__How to complete this task__
Write out word for word each line from the top of the material through the line that has "numerically integrated bodies.". Pictures do not go in.

__Stored data__
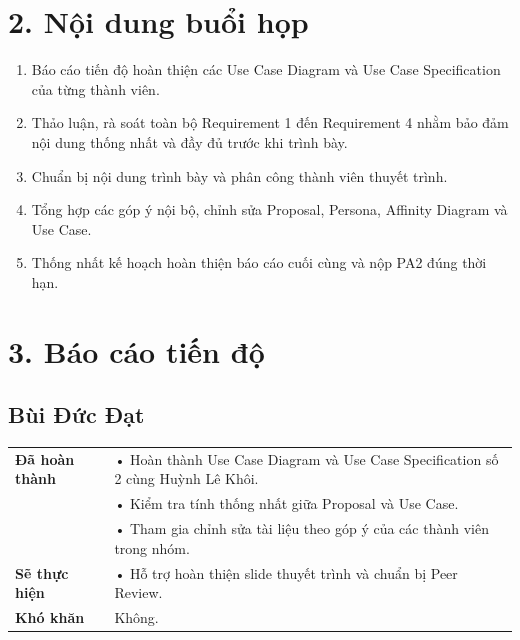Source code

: \documentclass[11pt,a4paper]{article}
\begin{document}
\vspace{0.8cm}


\section*{2. Nội dung buổi họp}

\begin{enumerate}
    \item Báo cáo tiến độ hoàn thiện các Use Case Diagram và Use Case Specification của từng thành viên.

    \item Thảo luận, rà soát toàn bộ Requirement 1 đến Requirement 4 nhằm bảo đảm nội dung thống nhất và đầy đủ trước khi trình bày.

    \item Chuẩn bị nội dung trình bày và phân công thành viên thuyết trình.

    \item Tổng hợp các góp ý nội bộ, chỉnh sửa Proposal, Persona, Affinity Diagram và Use Case.

    \item Thống nhất kế hoạch hoàn thiện báo cáo cuối cùng và nộp PA2 đúng thời hạn.
\end{enumerate}


\section*{3. Báo cáo tiến độ}


\subsection*{Bùi Đức Đạt}

\begin{tabularx}{\textwidth}{|p{4cm}|X|}
\hline
\textbf{Đã hoàn thành} &
• Hoàn thành Use Case Diagram và Use Case Specification số 2 cùng Huỳnh Lê Khôi.\\
&
• Kiểm tra tính thống nhất giữa Proposal và Use Case.\\
&
• Tham gia chỉnh sửa tài liệu theo góp ý của các thành viên trong nhóm.\\
\hline

\textbf{Sẽ thực hiện} &
• Hỗ trợ hoàn thiện slide thuyết trình và chuẩn bị Peer Review.\\
\hline

\textbf{Khó khăn} &
Không.\\
\hline
\end{tabularx}
\end{document}
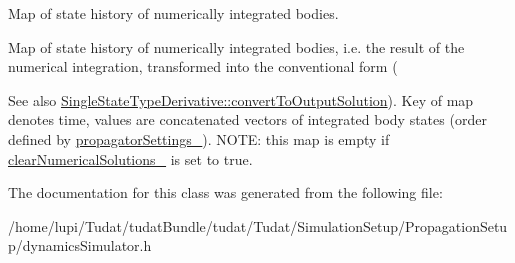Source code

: Map of state history of numerically integrated bodies. 

Map of state history of numerically integrated bodies, i.\+e. the result of the numerical integration, transformed into the \textquotesingle{}conventional form\textquotesingle{} (\begin{DoxySeeAlso}{See also}
\hyperlink{classtudat_1_1propagators_1_1SingleStateTypeDerivative_aeab2b2a9eae937200a5def64dcf18960}{Single\+State\+Type\+Derivative\+::convert\+To\+Output\+Solution}). Key of map denotes time, values are concatenated vectors of integrated body states (order defined by \hyperlink{classtudat_1_1propagators_1_1DynamicsSimulator_a99c9142e767acc697f85abc88a5e81c6}{propagator\+Settings\+\_\+}). N\+O\+TE\+: this map is empty if \hyperlink{classtudat_1_1propagators_1_1DynamicsSimulator_ad847a666b8dd2357df29a84f149665af}{clear\+Numerical\+Solutions\+\_\+} is set to true. 
\end{DoxySeeAlso}


The documentation for this class was generated from the following file\+:\begin{DoxyCompactItemize}
\item 
/home/lupi/\+Tudat/tudat\+Bundle/tudat/\+Tudat/\+Simulation\+Setup/\+Propagation\+Setup/dynamics\+Simulator.\+h\end{DoxyCompactItemize}

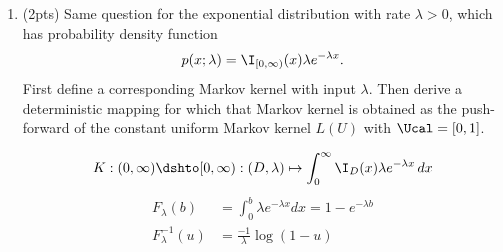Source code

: \begin{enumerate}
\begin{gradedsolution}
    \end{gradedsolution}
  \item (2pts) Same question for the exponential distribution with rate $\lambda > 0$, which has probability density function 
    $$p(x;\lambda) = \I_{[0,\infty)}(x) \lambda e^{-\lambda x}.$$
    First define a corresponding Markov kernel with input $\lambda$. Then derive a deterministic mapping for which that Markov kernel is obtained as the push-forward of the constant uniform Markov kernel $L(U)$ with $\Ucal = [0,1]$.

  \begin{gradedsolution}
    $$K : (0,\infty) \dshto [0,\infty) : (D,\lambda) \mapsto \int_0^\infty \I_D(x) \lambda e^{-\lambda x} \,dx$$
    \begin{align*}
      F_\lambda(b)&=\int_0^b \lambda e^{-\lambda x} dx = 1-e^{-\lambda b}\\
      F_\lambda^{-1}(u)&=\frac{-1}{\lambda}\log(1-u)
    \end{align*}
  \end{gradedsolution}

\end{enumerate}


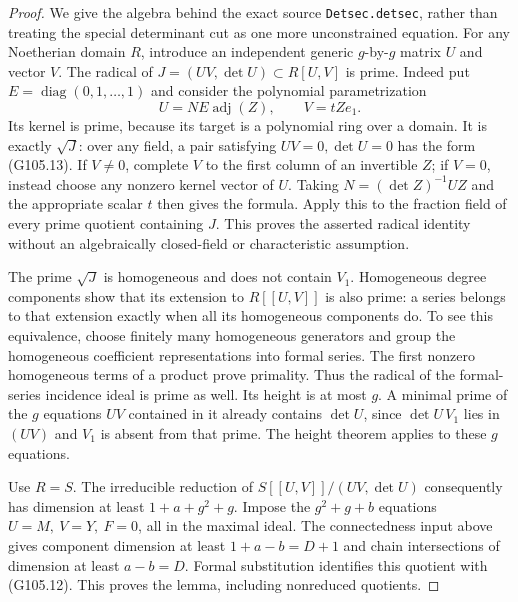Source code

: \begin{proof}
We give the algebra behind the exact source
\texttt{Detsec.detsec}, rather than treating the special
determinant cut as one more unconstrained equation.
For any Noetherian domain \(R\), introduce an independent
generic \(g\)-by-\(g\) matrix \(U\) and vector \(V\).
The radical of
\(J=(UV,\det U)\subset R[U,V]\) is prime.
Indeed put \(E=\operatorname{diag}(0,1,\ldots,1)\) and
consider the polynomial parametrization
\[
                  U=N E\operatorname{adj}(Z),
                  \qquad V=tZe_1.
 \tag{G105.13}
\]
Its kernel is prime, because its target is a polynomial
ring over a domain.  It is exactly \(\sqrt J\): over any
field, a pair satisfying \(UV=0,\det U=0\) has the
form (G105.13).  If \(V\ne0\), complete \(V\) to the
first column of an invertible \(Z\); if \(V=0\), instead
choose any nonzero kernel vector of \(U\).  Taking
\(N=(\det Z)^{-1}UZ\) and the appropriate scalar \(t\)
then gives the formula.  Apply this to the fraction field
of every prime quotient containing \(J\).  This proves
the asserted radical identity without an algebraically
closed-field or characteristic assumption.

The prime \(\sqrt J\) is homogeneous and does not contain
\(V_1\).  Homogeneous degree components show that its
extension to \(R[[U,V]]\) is also prime: a series belongs
to that extension exactly when all its homogeneous
components do.  To see this equivalence, choose finitely
many homogeneous generators and group the homogeneous
coefficient representations into formal series.  The
first nonzero homogeneous terms of a product prove
primality.  Thus the radical of the formal-series
incidence ideal is prime as well.  Its height is at most
\(g\).  A minimal prime of the \(g\) equations \(UV\)
contained in it already contains \(\det U\), since
\(\det U\,V_1\) lies in \((UV)\) and \(V_1\) is absent
from that prime.  The height theorem applies to these
\(g\) equations.

Use \(R=S\).  The irreducible reduction of
\(S[[U,V]]/(UV,\det U)\) consequently has dimension at
least \(1+a+g^2+g\).  Impose the \(g^2+g+b\) equations
\(U=M,\ V=Y,\ F=0\), all in the maximal ideal.
The connectedness input above gives component dimension
at least \(1+a-b=D+1\) and chain intersections of
dimension at least \(a-b=D\).  Formal substitution
identifies this quotient with (G105.12).
This proves the lemma, including nonreduced quotients.
\end{proof}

__Answer area__
Source code

: \documentclass[11pt,a4paper]{article}
\begin{document}
\vspace{0.8cm}


\section*{2. Nội dung buổi họp}

\begin{enumerate}
    \item Báo cáo tiến độ hoàn thiện các Use Case Diagram và Use Case Specification của từng thành viên.

    \item Thảo luận, rà soát toàn bộ Requirement 1 đến Requirement 4 nhằm bảo đảm nội dung thống nhất và đầy đủ trước khi trình bày.

    \item Chuẩn bị nội dung trình bày và phân công thành viên thuyết trình.

    \item Tổng hợp các góp ý nội bộ, chỉnh sửa Proposal, Persona, Affinity Diagram và Use Case.

    \item Thống nhất kế hoạch hoàn thiện báo cáo cuối cùng và nộp PA2 đúng thời hạn.
\end{enumerate}


\section*{3. Báo cáo tiến độ}


\subsection*{Bùi Đức Đạt}

\begin{tabularx}{\textwidth}{|p{4cm}|X|}
\hline
\textbf{Đã hoàn thành} &
• Hoàn thành Use Case Diagram và Use Case Specification số 2 cùng Huỳnh Lê Khôi.\\
&
• Kiểm tra tính thống nhất giữa Proposal và Use Case.\\
&
• Tham gia chỉnh sửa tài liệu theo góp ý của các thành viên trong nhóm.\\
\hline

\textbf{Sẽ thực hiện} &
• Hỗ trợ hoàn thiện slide thuyết trình và chuẩn bị Peer Review.\\
\hline

\textbf{Khó khăn} &
Không.\\
\hline
\end{tabularx}
\end{document}
Source code

: Map of state history of numerically integrated bodies. 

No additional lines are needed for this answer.